Well first of all you should debug your stuff before jumping into conclusion that it is an inifinite loop or a memory error (?).
Have you debugged to see if the size of the list is decreasing?
Secondly, you're putting a random factor in your benchmark for adding two types of elements ("hello" and "goodbye") which will directly affect the outcome of the remove phase. In the ArrayList run you might have 2 times more removes than the Bag removes, so you cannot conclude anything with that.
If you want to benchmark something against something else, they should operate on the exact same data, not on completely different sets!
With this random set benchmarking you might (and probably will) get different results even if you declared both lists as a Bag!
And finally, if you're measuring the add and remove, your loop should contain ONLY that, not a call to a random function which probably is more expensive than an add().
Let's assume your whole loop spends 1000ms in the Random function, and 200ms in the add() for ArrayList and 100ms for the add in the Bag.
You'll conclude that ArrayList performs 1100/1200=91% of Bag, when you should be concluding that it performs 100/200=50% comparing to Bag.
You're right; I probably should have taken all of those other factors into consideration! However, I wanted to also check randomness as part of their performance, because I would be using them in scenarios involving randomization.

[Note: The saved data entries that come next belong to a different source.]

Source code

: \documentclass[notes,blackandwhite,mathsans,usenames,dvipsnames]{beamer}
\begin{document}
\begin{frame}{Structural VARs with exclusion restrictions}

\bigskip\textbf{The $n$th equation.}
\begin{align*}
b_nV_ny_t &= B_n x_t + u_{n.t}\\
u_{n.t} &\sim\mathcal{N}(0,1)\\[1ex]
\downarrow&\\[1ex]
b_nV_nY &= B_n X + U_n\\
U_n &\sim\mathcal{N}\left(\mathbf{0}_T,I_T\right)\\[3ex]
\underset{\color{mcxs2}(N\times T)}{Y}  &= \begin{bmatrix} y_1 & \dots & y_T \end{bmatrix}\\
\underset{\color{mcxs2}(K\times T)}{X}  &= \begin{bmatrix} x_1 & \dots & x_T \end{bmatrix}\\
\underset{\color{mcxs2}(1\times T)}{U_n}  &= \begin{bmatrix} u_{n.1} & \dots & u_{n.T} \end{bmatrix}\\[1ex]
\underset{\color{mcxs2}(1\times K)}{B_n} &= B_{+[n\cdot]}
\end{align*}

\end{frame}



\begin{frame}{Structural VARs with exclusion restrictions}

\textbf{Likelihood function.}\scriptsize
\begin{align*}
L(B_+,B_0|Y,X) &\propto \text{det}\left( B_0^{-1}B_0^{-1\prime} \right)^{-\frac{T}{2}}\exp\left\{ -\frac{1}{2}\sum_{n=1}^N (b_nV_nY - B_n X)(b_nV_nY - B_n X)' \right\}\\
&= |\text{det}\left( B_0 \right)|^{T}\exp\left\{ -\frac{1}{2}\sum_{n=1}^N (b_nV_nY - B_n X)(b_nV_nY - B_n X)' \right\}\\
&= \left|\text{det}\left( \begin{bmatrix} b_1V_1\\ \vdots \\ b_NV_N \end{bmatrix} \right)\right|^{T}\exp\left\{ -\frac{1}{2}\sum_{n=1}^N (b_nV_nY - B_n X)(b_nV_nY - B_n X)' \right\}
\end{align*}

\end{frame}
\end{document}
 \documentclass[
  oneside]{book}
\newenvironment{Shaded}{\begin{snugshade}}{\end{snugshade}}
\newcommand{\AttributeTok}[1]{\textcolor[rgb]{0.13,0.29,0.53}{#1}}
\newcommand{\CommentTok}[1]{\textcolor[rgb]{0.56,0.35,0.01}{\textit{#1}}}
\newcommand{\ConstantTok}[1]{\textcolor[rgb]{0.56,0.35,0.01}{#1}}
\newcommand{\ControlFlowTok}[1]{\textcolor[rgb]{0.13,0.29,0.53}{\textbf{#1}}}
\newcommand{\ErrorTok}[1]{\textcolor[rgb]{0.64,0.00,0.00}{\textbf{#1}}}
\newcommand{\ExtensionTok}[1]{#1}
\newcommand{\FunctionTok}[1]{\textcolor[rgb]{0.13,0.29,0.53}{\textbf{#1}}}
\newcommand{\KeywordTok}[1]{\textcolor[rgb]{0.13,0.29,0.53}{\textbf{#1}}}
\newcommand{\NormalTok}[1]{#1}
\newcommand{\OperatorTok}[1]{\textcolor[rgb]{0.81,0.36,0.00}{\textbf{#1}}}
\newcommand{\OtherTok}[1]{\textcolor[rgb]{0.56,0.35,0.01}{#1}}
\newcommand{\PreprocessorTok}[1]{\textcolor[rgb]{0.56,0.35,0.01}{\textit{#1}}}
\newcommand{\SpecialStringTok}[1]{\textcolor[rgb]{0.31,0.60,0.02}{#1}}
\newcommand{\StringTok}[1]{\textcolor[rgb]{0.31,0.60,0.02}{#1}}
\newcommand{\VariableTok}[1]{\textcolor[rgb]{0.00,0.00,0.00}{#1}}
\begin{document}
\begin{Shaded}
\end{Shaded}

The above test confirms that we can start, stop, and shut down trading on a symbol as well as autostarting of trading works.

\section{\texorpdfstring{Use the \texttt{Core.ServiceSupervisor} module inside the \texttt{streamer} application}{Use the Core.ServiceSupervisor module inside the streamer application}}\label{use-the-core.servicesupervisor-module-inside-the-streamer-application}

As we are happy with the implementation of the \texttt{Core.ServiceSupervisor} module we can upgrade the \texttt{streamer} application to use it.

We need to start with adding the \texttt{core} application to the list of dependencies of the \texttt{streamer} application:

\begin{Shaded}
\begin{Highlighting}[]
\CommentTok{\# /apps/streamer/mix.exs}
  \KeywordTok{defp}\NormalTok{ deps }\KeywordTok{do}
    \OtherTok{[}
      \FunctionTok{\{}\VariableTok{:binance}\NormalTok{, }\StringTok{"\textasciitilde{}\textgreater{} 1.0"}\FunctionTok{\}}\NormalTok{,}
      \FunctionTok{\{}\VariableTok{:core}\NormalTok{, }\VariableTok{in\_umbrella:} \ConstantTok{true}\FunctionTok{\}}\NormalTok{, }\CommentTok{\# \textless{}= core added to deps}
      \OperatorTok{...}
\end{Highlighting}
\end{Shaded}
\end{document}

EDIT: Another thing is that both the Bag and the ArrayList are given the same set of instructions, and yet the Bag will always finish all of its removes in less than a tenth of a second. I did some outputs on the ArrayList removes and it takes it an astronomical amount of time for it to do essentially the same thing, consistently; in fact, I haven't had the patience to let it complete a full run yet, but it takes many minutes.
Microbenching is hard. No offense intended, but everything is wrong.

No offense taken; I have much to learn!

Colton